TASK PROMPT: Check every line of the entries below for "software", and copy the lines that have it.

GIVEN DATA:
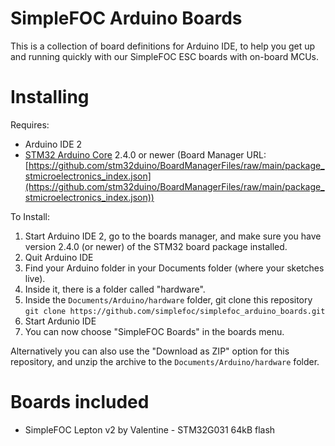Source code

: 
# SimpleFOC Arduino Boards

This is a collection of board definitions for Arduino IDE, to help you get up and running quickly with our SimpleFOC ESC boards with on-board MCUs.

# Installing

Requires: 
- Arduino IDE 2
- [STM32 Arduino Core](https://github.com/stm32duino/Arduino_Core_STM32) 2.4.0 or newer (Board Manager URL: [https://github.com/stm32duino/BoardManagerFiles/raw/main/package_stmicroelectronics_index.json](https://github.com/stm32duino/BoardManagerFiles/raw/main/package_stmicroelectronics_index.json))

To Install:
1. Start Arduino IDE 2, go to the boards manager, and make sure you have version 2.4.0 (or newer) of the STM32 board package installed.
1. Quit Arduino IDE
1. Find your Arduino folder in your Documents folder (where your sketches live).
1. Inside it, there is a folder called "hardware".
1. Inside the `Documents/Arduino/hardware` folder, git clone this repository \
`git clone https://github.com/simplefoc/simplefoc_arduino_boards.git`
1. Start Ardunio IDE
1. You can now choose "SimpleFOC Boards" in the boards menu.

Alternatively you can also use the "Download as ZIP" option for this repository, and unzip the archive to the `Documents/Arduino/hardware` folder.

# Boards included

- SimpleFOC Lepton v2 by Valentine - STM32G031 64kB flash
---
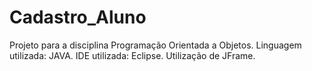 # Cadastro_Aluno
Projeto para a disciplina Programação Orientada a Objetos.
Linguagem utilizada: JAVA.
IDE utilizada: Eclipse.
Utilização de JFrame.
---
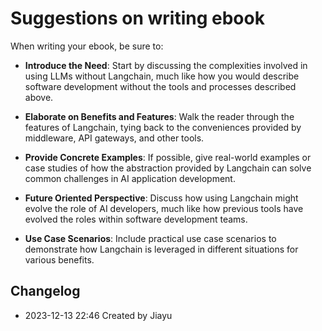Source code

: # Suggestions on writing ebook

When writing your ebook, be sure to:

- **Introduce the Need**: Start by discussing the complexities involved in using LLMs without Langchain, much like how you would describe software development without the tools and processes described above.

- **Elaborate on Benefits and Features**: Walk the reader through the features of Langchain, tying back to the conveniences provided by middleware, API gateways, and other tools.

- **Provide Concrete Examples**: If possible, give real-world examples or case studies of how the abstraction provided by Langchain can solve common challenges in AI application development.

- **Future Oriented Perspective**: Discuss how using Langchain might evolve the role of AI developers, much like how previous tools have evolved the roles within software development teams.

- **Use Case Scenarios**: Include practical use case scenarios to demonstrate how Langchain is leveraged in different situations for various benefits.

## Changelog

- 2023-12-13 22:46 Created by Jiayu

TASK OUTPUT:
- **Introduce the Need**: Start by discussing the complexities involved in using LLMs without Langchain, much like how you would describe software development without the tools and processes described above.
- **Future Oriented Perspective**: Discuss how using Langchain might evolve the role of AI developers, much like how previous tools have evolved the roles within software development teams.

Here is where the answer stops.